Document images with source code ▸
★ ★ ★ ★ ★ ★ ★

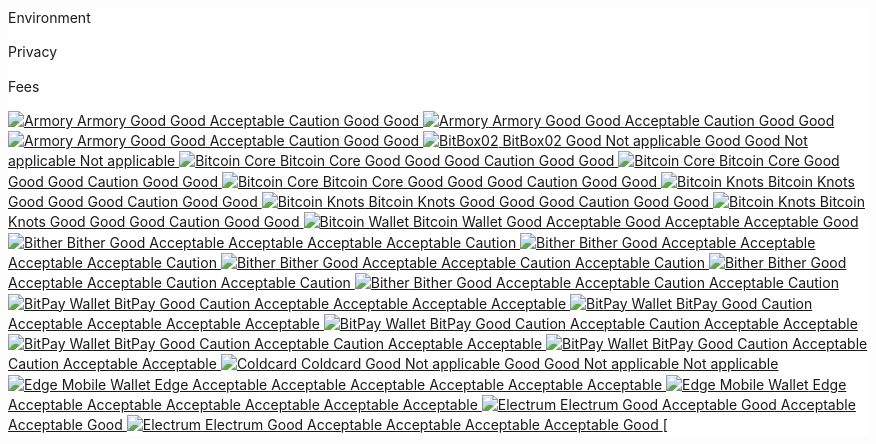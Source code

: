 Environment

Privacy

Fees

[ ![Armory](/img/wallet/armory.png) Armory Good Good Acceptable Caution Good
Good ](/zh_CN/wallets/desktop/windows/armory/) [
![Armory](/img/wallet/armory.png) Armory Good Good Acceptable Caution Good
Good ](/zh_CN/wallets/desktop/mac/armory/) [ ![Armory](/img/wallet/armory.png)
Armory Good Good Acceptable Caution Good Good
](/zh_CN/wallets/desktop/linux/armory/) [ ![BitBox02](/img/wallet/bitbox.png)
BitBox02 Good Not applicable Good Good Not applicable Not applicable
](/zh_CN/wallets/hardware/bitbox/) [ ![Bitcoin
Core](/img/wallet/bitcoincore.png) Bitcoin Core Good Good Good Caution Good
Good ](/zh_CN/wallets/desktop/windows/bitcoincore/) [ ![Bitcoin
Core](/img/wallet/bitcoincore.png) Bitcoin Core Good Good Good Caution Good
Good ](/zh_CN/wallets/desktop/mac/bitcoincore/) [ ![Bitcoin
Core](/img/wallet/bitcoincore.png) Bitcoin Core Good Good Good Caution Good
Good ](/zh_CN/wallets/desktop/linux/bitcoincore/) [ ![Bitcoin
Knots](/img/wallet/bitcoinknots.png) Bitcoin Knots Good Good Good Caution Good
Good ](/zh_CN/wallets/desktop/windows/bitcoinknots/) [ ![Bitcoin
Knots](/img/wallet/bitcoinknots.png) Bitcoin Knots Good Good Good Caution Good
Good ](/zh_CN/wallets/desktop/mac/bitcoinknots/) [ ![Bitcoin
Knots](/img/wallet/bitcoinknots.png) Bitcoin Knots Good Good Good Caution Good
Good ](/zh_CN/wallets/desktop/linux/bitcoinknots/) [ ![Bitcoin
Wallet](/img/wallet/bitcoinwallet.png) Bitcoin Wallet Good Acceptable Good
Acceptable Acceptable Good ](/zh_CN/wallets/mobile/android/bitcoinwallet/) [
![Bither](/img/wallet/bither.png) Bither Good Acceptable Acceptable Acceptable
Acceptable Caution ](/zh_CN/wallets/mobile/ios/bither/) [
![Bither](/img/wallet/bither.png) Bither Good Acceptable Acceptable Acceptable
Acceptable Caution ](/zh_CN/wallets/mobile/android/bither/) [
![Bither](/img/wallet/bither.png) Bither Good Acceptable Acceptable Caution
Acceptable Caution ](/zh_CN/wallets/desktop/windows/bither/) [
![Bither](/img/wallet/bither.png) Bither Good Acceptable Acceptable Caution
Acceptable Caution ](/zh_CN/wallets/desktop/mac/bither/) [
![Bither](/img/wallet/bither.png) Bither Good Acceptable Acceptable Caution
Acceptable Caution ](/zh_CN/wallets/desktop/linux/bither/) [ ![BitPay
Wallet](/img/wallet/bitpay.png) BitPay Good Caution Acceptable Acceptable
Acceptable Acceptable ](/zh_CN/wallets/mobile/android/bitpay/) [ ![BitPay
Wallet](/img/wallet/bitpay.png) BitPay Good Caution Acceptable Acceptable
Acceptable Acceptable ](/zh_CN/wallets/mobile/ios/bitpay/) [ ![BitPay
Wallet](/img/wallet/bitpay.png) BitPay Good Caution Acceptable Caution
Acceptable Acceptable ](/zh_CN/wallets/desktop/windows/bitpay/) [ ![BitPay
Wallet](/img/wallet/bitpay.png) BitPay Good Caution Acceptable Caution
Acceptable Acceptable ](/zh_CN/wallets/desktop/mac/bitpay/) [ ![BitPay
Wallet](/img/wallet/bitpay.png) BitPay Good Caution Acceptable Caution
Acceptable Acceptable ](/zh_CN/wallets/desktop/linux/bitpay/) [
![Coldcard](/img/wallet/coldcard.png) Coldcard Good Not applicable Good Good
Not applicable Not applicable ](/zh_CN/wallets/hardware/coldcard/) [ ![Edge
Mobile Wallet](/img/wallet/edgewallet.png) Edge Acceptable Acceptable
Acceptable Acceptable Acceptable Acceptable
](/zh_CN/wallets/mobile/android/edgewallet/) [ ![Edge Mobile
Wallet](/img/wallet/edgewallet.png) Edge Acceptable Acceptable Acceptable
Acceptable Acceptable Acceptable ](/zh_CN/wallets/mobile/ios/edgewallet/) [
![Electrum](/img/wallet/electrum.png) Electrum Good Acceptable Good Acceptable
Acceptable Good ](/zh_CN/wallets/desktop/windows/electrum/) [
![Electrum](/img/wallet/electrum.png) Electrum Good Acceptable Acceptable
Acceptable Acceptable Good ](/zh_CN/wallets/desktop/mac/electrum/) [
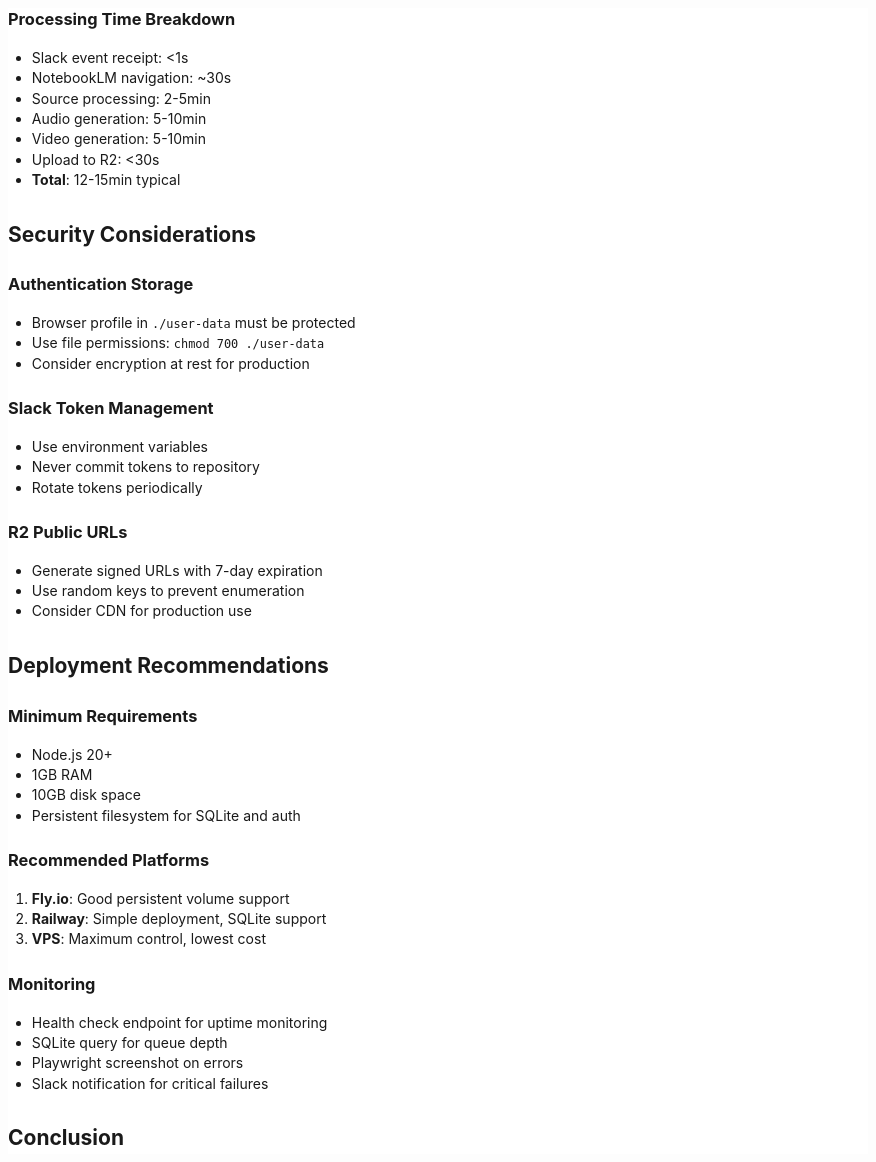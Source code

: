 ### Processing Time Breakdown
- Slack event receipt: <1s
- NotebookLM navigation: ~30s
- Source processing: 2-5min
- Audio generation: 5-10min
- Video generation: 5-10min
- Upload to R2: <30s
- **Total**: 12-15min typical

## Security Considerations

### Authentication Storage
- Browser profile in `./user-data` must be protected
- Use file permissions: `chmod 700 ./user-data`
- Consider encryption at rest for production

### Slack Token Management
- Use environment variables
- Never commit tokens to repository
- Rotate tokens periodically

### R2 Public URLs
- Generate signed URLs with 7-day expiration
- Use random keys to prevent enumeration
- Consider CDN for production use

## Deployment Recommendations

### Minimum Requirements
- Node.js 20+
- 1GB RAM
- 10GB disk space
- Persistent filesystem for SQLite and auth

### Recommended Platforms
1. **Fly.io**: Good persistent volume support
2. **Railway**: Simple deployment, SQLite support
3. **VPS**: Maximum control, lowest cost

### Monitoring
- Health check endpoint for uptime monitoring
- SQLite query for queue depth
- Playwright screenshot on errors
- Slack notification for critical failures

## Conclusion
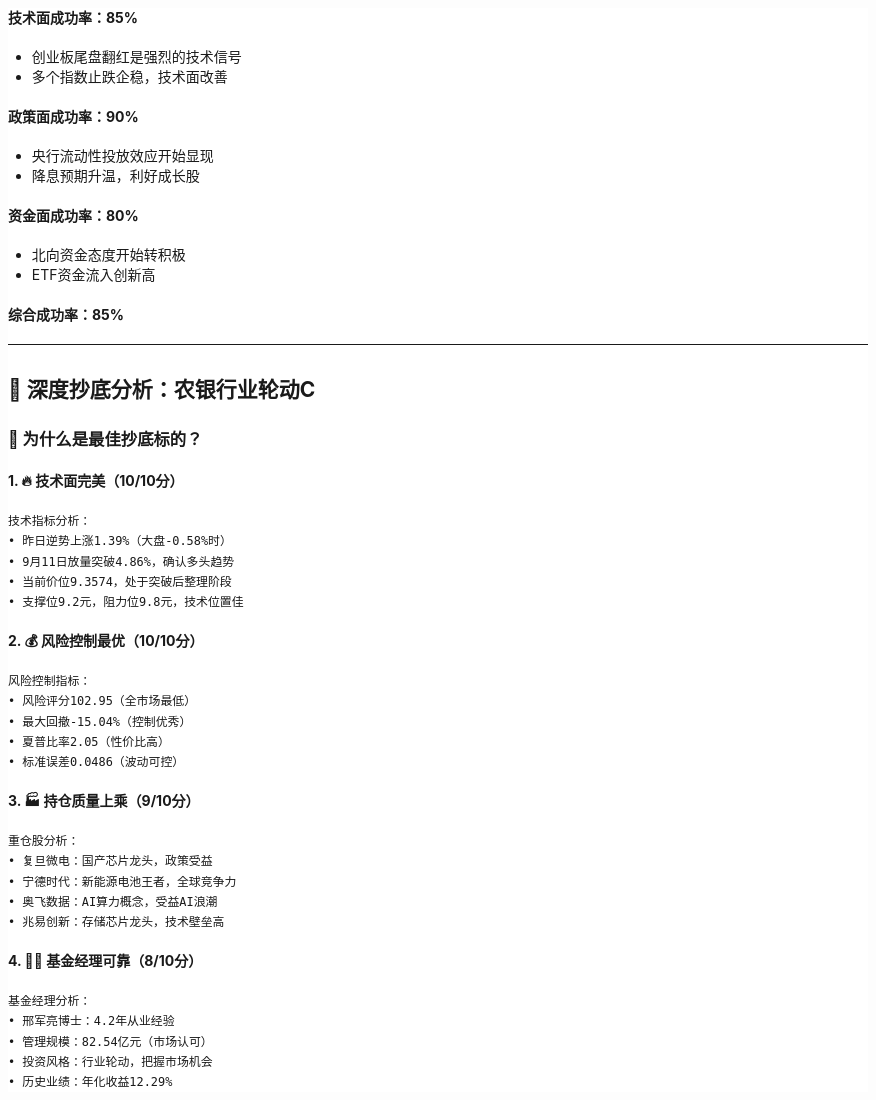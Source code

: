 #### 技术面成功率：85%
- 创业板尾盘翻红是强烈的技术信号
- 多个指数止跌企稳，技术面改善

#### 政策面成功率：90%
- 央行流动性投放效应开始显现
- 降息预期升温，利好成长股

#### 资金面成功率：80%
- 北向资金态度开始转积极
- ETF资金流入创新高

#### **综合成功率：85%**

---

## 🔬 深度抄底分析：农银行业轮动C

### 🎯 为什么是最佳抄底标的？

#### 1. 🔥 技术面完美（10/10分）
```
技术指标分析：
• 昨日逆势上涨1.39%（大盘-0.58%时）
• 9月11日放量突破4.86%，确认多头趋势
• 当前价位9.3574，处于突破后整理阶段
• 支撑位9.2元，阻力位9.8元，技术位置佳
```

#### 2. 💰 风险控制最优（10/10分）
```
风险控制指标：
• 风险评分102.95（全市场最低）
• 最大回撤-15.04%（控制优秀）
• 夏普比率2.05（性价比高）
• 标准误差0.0486（波动可控）
```

#### 3. 🏭 持仓质量上乘（9/10分）
```
重仓股分析：
• 复旦微电：国产芯片龙头，政策受益
• 宁德时代：新能源电池王者，全球竞争力  
• 奥飞数据：AI算力概念，受益AI浪潮
• 兆易创新：存储芯片龙头，技术壁垒高
```

#### 4. 👨‍💼 基金经理可靠（8/10分）
```
基金经理分析：
• 邢军亮博士：4.2年从业经验
• 管理规模：82.54亿元（市场认可）
• 投资风格：行业轮动，把握市场机会
• 历史业绩：年化收益12.29%
```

★ ★ ★ ★ ★ ★ ★

Exercise goal ▸
Which of the lines above carry the string "URLs"? Copy every one.

Expected answer ▸
### R2 Public URLs
- Generate signed URLs with 7-day expiration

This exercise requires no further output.